*What the task requires*. In the data below, find the line containing "Specifying the divergence", then set down that line and every later line up to and including the line containing "make a transformation", exactly.

*Records to use*.

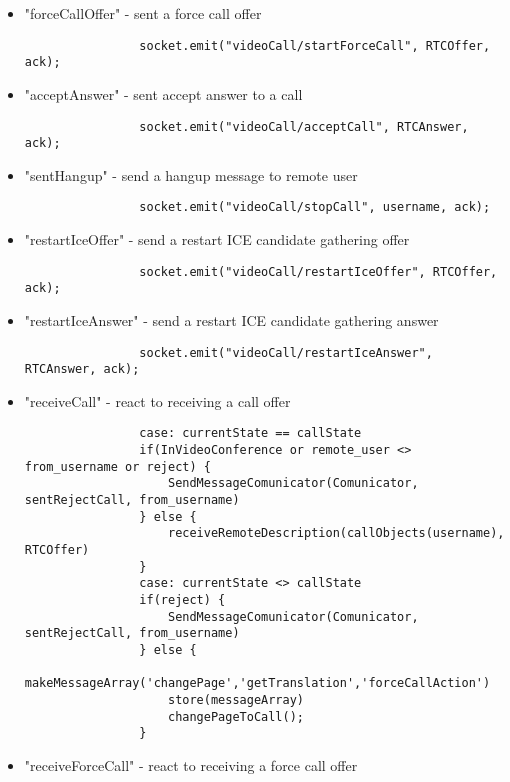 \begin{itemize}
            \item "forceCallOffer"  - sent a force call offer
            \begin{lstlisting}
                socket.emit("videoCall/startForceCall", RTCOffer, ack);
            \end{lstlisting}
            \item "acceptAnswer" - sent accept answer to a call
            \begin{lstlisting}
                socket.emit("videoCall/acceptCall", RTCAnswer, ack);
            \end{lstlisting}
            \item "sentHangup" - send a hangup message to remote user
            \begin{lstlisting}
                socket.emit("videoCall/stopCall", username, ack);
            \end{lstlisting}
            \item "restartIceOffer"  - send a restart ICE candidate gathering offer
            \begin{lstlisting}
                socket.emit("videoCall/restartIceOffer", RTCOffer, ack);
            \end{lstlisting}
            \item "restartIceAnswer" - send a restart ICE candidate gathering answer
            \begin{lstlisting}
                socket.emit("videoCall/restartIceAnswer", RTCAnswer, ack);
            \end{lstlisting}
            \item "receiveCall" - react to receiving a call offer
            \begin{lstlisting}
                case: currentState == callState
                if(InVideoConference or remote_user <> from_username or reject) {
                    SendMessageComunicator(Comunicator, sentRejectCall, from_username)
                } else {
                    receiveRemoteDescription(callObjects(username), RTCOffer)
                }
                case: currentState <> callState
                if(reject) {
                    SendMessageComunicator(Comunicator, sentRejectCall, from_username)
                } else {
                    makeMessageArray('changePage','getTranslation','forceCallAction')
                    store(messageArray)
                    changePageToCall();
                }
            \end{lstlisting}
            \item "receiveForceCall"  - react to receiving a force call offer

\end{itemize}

...

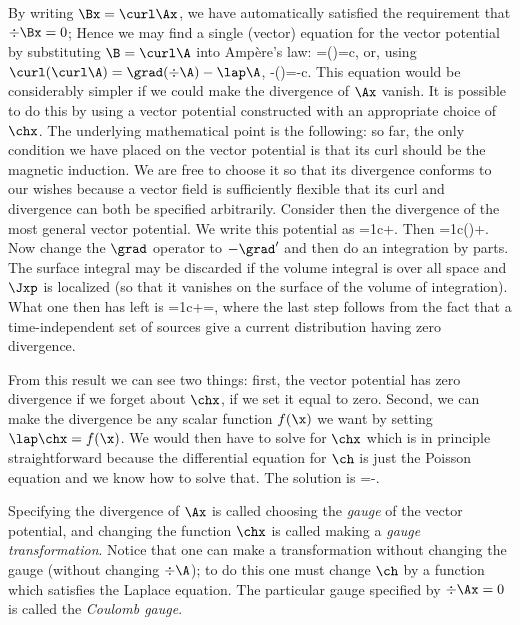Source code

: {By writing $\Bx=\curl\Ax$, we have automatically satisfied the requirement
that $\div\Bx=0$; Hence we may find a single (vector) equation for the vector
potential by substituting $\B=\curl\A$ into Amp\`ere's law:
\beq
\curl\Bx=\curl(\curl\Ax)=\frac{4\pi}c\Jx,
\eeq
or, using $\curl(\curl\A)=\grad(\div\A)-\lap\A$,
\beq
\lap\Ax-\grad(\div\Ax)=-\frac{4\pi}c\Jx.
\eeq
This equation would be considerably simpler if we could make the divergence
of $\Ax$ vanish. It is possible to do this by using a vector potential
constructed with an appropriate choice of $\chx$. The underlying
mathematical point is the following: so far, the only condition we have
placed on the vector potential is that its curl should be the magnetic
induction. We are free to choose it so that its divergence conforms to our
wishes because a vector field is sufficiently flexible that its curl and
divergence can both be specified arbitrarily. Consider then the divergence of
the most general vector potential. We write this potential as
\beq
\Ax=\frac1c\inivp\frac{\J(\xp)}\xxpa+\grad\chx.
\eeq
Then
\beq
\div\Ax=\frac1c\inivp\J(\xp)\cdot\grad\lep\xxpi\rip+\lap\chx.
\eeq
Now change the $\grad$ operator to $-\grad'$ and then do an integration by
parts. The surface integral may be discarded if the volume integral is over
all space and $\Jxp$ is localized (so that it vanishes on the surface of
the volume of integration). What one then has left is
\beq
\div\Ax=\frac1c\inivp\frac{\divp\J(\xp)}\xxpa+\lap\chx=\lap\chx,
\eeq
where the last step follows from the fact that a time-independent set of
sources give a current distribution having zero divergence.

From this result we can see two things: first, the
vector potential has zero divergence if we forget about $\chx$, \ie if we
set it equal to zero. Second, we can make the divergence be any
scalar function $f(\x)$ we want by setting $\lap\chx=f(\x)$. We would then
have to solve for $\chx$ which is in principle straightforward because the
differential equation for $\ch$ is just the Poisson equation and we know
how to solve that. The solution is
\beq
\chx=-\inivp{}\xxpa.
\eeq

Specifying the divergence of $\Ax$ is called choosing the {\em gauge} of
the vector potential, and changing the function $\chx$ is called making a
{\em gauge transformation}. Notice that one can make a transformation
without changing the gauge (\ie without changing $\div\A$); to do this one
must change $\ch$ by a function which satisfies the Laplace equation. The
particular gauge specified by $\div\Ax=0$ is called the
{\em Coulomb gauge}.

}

---

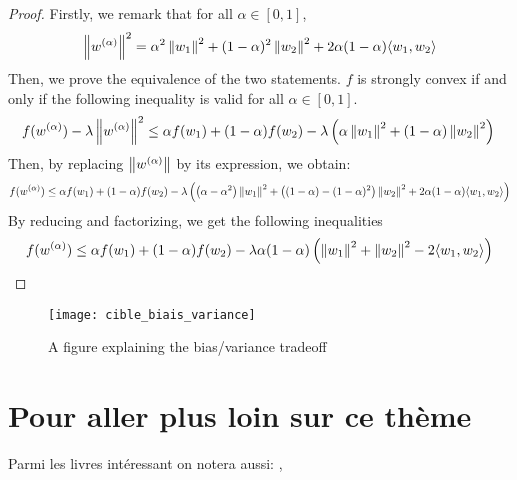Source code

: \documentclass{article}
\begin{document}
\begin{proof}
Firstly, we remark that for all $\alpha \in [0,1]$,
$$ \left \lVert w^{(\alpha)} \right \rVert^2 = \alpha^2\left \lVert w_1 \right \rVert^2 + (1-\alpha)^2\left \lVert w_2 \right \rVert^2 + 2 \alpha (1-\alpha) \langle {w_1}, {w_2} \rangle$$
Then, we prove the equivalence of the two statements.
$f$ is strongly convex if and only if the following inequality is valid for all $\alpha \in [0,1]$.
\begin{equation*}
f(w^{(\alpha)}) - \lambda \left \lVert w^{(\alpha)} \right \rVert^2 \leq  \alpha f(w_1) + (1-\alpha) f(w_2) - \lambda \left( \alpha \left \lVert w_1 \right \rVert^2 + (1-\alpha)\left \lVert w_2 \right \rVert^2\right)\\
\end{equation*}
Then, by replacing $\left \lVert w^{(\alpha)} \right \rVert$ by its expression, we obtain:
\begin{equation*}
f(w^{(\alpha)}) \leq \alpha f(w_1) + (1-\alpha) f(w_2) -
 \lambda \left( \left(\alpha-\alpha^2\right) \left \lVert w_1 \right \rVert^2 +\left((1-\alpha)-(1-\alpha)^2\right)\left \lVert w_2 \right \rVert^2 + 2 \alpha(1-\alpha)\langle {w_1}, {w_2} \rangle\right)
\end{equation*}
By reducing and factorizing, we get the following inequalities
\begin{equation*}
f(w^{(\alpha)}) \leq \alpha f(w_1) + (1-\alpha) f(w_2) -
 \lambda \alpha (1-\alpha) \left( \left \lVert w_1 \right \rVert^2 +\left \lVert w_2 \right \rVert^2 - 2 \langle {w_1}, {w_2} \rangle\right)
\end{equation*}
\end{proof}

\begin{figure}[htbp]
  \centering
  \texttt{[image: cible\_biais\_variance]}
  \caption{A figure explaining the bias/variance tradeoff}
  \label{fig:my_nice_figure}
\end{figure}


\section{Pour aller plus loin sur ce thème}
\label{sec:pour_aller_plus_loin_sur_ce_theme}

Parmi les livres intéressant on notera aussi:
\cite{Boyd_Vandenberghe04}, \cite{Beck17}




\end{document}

*Result*.
Specifying the divergence of $\Ax$ is called choosing the {\em gauge} of
the vector potential, and changing the function $\chx$ is called making a
{\em gauge transformation}. Notice that one can make a transformation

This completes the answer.